Platform over civiele techniek, ondergrondse infra, energie, bouwmaterieel & bouwmachines
36 miljoen kuub wateropvangen: hoe doen we dat? 
Bovenstrooms vasthouden, zowel ver weg als dichtbij s-‘Hertogenbosch.

36 miljoen kuub wateropvangen: hoe doen we dat? 

Extra maatregelen nodig voor deltalocatie ’s-Hertogenbosch om overstroming te voorkomen

Overstromingen zoals in Limburg (zomer 2021) zijn ook rondom ’s-Hertogenbosch mogelijk. Wat gebeurt er om dat te voorkomen? De waterschappen Aa en Maas en De Dommel slaan de handen ineen. Samen met partners wordt gewerkt aan een pakket maatregelen. Er is een strategie uitgestippeld inclusief concrete oplossingsmogelijkheden. In dit artikel leest u wat er speelt en hoe er werk van wordt gemaakt.

Ingrid Rijkers (links) en Marit Borst (rechts).

Het werkgebied van beide waterschappen omvat in totaal zo’n 240.000 hectare en beslaat een groot deel van Midden- en Oost-Brabant. ‘s-Hertogenbosch is het laagste punt (zo’n 40 meter lager) en fungeert zo als ‘afvoerputje’; al het water vanuit beken en rivieren wil deze kant op.

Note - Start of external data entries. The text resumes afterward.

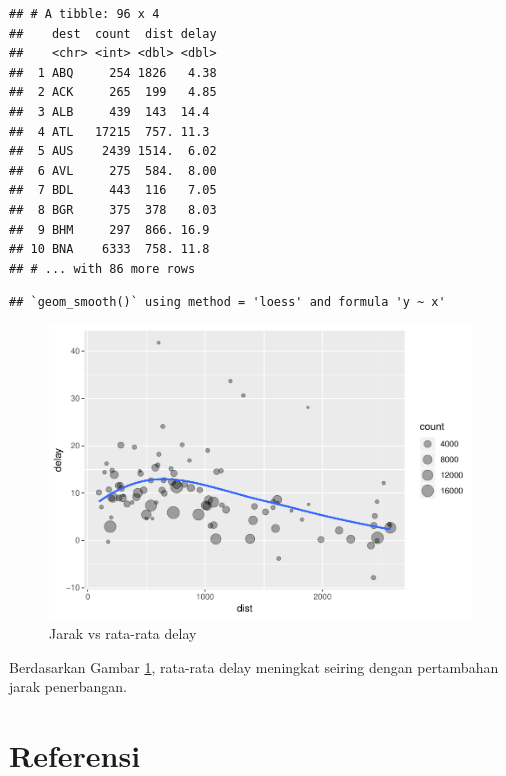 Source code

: \documentclass[]{book}
\begin{document}
\begin{verbatim}
## # A tibble: 96 x 4
##    dest  count  dist delay
##    <chr> <int> <dbl> <dbl>
##  1 ABQ     254 1826   4.38
##  2 ACK     265  199   4.85
##  3 ALB     439  143  14.4 
##  4 ATL   17215  757. 11.3 
##  5 AUS    2439 1514.  6.02
##  6 AVL     275  584.  8.00
##  7 BDL     443  116   7.05
##  8 BGR     375  378   8.03
##  9 BHM     297  866. 16.9 
## 10 BNA    6333  758. 11.8 
## # ... with 86 more rows
\end{verbatim}

\begin{verbatim}
## `geom_smooth()` using method = 'loess' and formula 'y ~ x'
\end{verbatim}

\begin{figure}

{\centering \includegraphics[width=0.7\linewidth]{EnvStat_files/figure-latex/distvsave-1} 

}

\caption{Jarak vs rata-rata delay}\label{fig:distvsave}
\end{figure}

Berdasarkan Gambar \ref{fig:distvsave}, rata-rata delay meningkat
seiring dengan pertambahan jarak penerbangan.

\section{Referensi}\label{referensi-2}
\end{document}
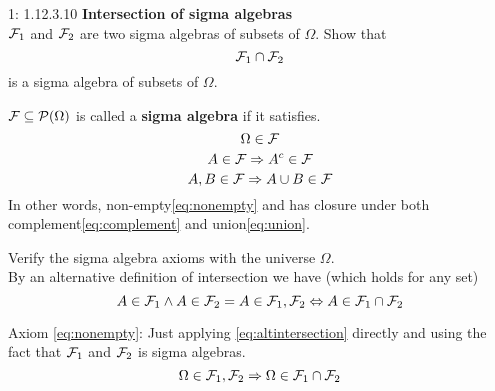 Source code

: \documentclass[a4paper,twoside=false,abstract=false,numbers=noenddot,
titlepage=false,headings=small,parskip=half,version=last]{scrartcl}
\begin{document}


\begin{exercise}{1: 1.12.3.10} {\bf Intersection of sigma algebras}   \\
    $\mathcal{F}_1$ and $\mathcal{F}_2$ are two sigma algebras of subsets of $\Omega$. Show
    that
    \begin{equation}
        \mathcal{F}_1 \cap \mathcal{F}_2
    \end{equation}
    is a sigma algebra of subsets of $\Omega$.
\end{exercise}
\begin{solution}
    \begin{definition}
        $\mathcal{F} \subseteq \mathcal{P}(\Omega)$ is called a \textbf{sigma
        algebra} if it satisfies.
        \begin{equation}
            \label{eq:nonempty}
            \Omega \in \mathcal{F}
        \end{equation}
        \begin{equation}
            \label{eq:complement}
            A\in \mathcal{F} \Rightarrow A^c \in \mathcal{F}
        \end{equation}
        \begin{equation}
            \label{eq:union}
            A, B\in \mathcal{F} \Rightarrow A\cup B \in \mathcal{F}
        \end{equation}
        In other words, non-empty\eqref{eq:nonempty} and has closure under both
        complement\eqref{eq:complement} and union\eqref{eq:union}.
    \end{definition}

    Verify the sigma algebra axioms with the universe $\Omega$.\\

    By an alternative definition of intersection we have (which holds for any
    set)
    \begin{equation}
        \label{eq:altintersection}
        A \in \mathcal{F}_1\wedge A \in \mathcal{F}_2 = A \in \mathcal{F}_1, \mathcal{F}_2 \Leftrightarrow A \in \mathcal{F}_1 \cap \mathcal{F}_2
    \end{equation}

    Axiom \ref{eq:nonempty}:
    Just applying \eqref{eq:altintersection} directly and using the fact that
    $\mathcal{F}_1$ and $\mathcal{F}_2$ is sigma algebras.
    \begin{equation}
        \Omega \in \mathcal{F}_1, \mathcal{F}_2 \Rightarrow \Omega \in \mathcal{F}_1 \cap \mathcal{F}_2
    \end{equation}


\end{solution}
\end{document}
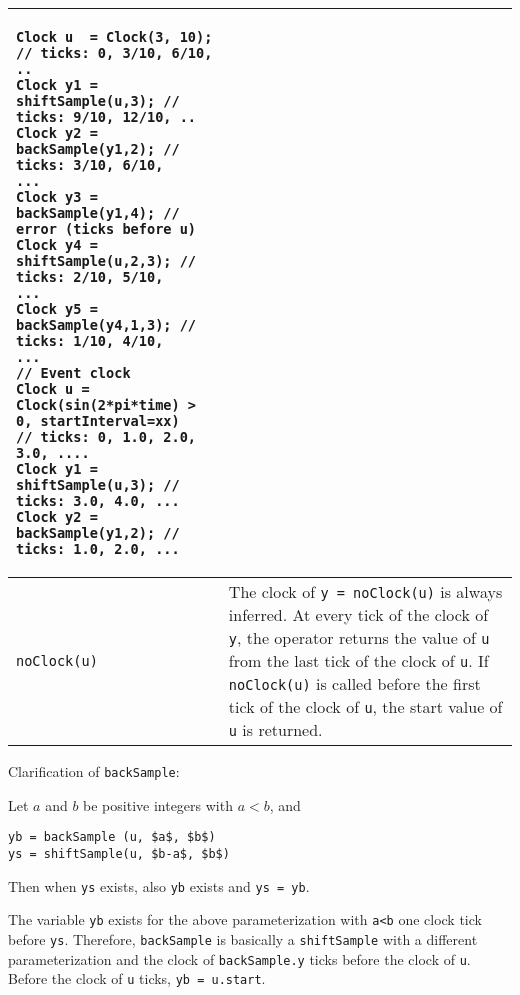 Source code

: \begin{longtable}[]{|p{4cm}|p{11cm}|}
\begin{example*}
\begin{lstlisting}[language=modelica]
Clock u  = Clock(3, 10); // ticks: 0, 3/10, 6/10, ..
Clock y1 = shiftSample(u,3); // ticks: 9/10, 12/10, ..
Clock y2 = backSample(y1,2); // ticks: 3/10, 6/10,
...
Clock y3 = backSample(y1,4); // error (ticks before u)
Clock y4 = shiftSample(u,2,3); // ticks: 2/10, 5/10,
...
Clock y5 = backSample(y4,1,3); // ticks: 1/10, 4/10,
...
// Event clock
Clock u = Clock(sin(2*pi*time) > 0, startInterval=xx)
// ticks: 0, 1.0, 2.0, 3.0, ....
Clock y1 = shiftSample(u,3); // ticks: 3.0, 4.0, ...
Clock y2 = backSample(y1,2); // ticks: 1.0, 2.0, ...
\end{lstlisting}
\end{example*}
\\ \hline
\lstinline!noClock(u)!
&
The clock of \lstinline!y = noClock(u)! is always inferred. At every tick
of the clock of \lstinline!y!, the operator returns the value of \lstinline!u! from the last
tick of the clock of \lstinline!u!. If \lstinline!noClock(u)! is called before the
first tick of the clock of \lstinline!u!, the start value of \lstinline!u! is returned.\\ \hline
\end{longtable}

\begin{nonnormative}
Clarification of \lstinline!backSample!:

Let $a$ and $b$ be positive integers with $a < b$, and
\begin{lstlisting}[language=modelica]
yb = backSample (u, $a$, $b$)
ys = shiftSample(u, $b-a$, $b$)
\end{lstlisting}

Then when \lstinline!ys! exists, also \lstinline!yb! exists and \lstinline!ys = yb!.

The variable \lstinline!yb! exists for the above parameterization with \lstinline!a<b! one clock tick before \lstinline!ys!.  Therefore, \lstinline!backSample! is
basically a \lstinline!shiftSample! with a different parameterization and the clock of \lstinline!backSample.y! ticks before the clock of \lstinline!u!.  Before the
clock of \lstinline!u! ticks, \lstinline!yb = u.start!.
\end{nonnormative}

Marit Borst, directeur Waterschap De Dommel: “Als je de kaart van het stroomgebied van bovenaf bekijkt zie je duidelijk dat ’s-Hertogenbosch in een delta ligt. Alle hoofd- en zijbeken komen hier samen en worden vervolgens op de Maas geloosd (via spuisluis Crèvecoeur en de Bovenlandse sluis – red.). Onder normale omstandigheden kan dit zonder problemen. Ook bij hevige neerslag kan op de Maas gespuid worden. Problemen ontstaan bij combinatie van hevige neerslag (en dus grote afvoer vanuit het regionale watersysteem) en een hoge Maaswaterstand. In die situatie kan er niet of onvoldoende gespuid worden en loopt de waterstand bij ‘s-Hertogenbosch te hoog op waardoor overlast ontstaat. In extreme situaties leidt dit tot overstromingen.” 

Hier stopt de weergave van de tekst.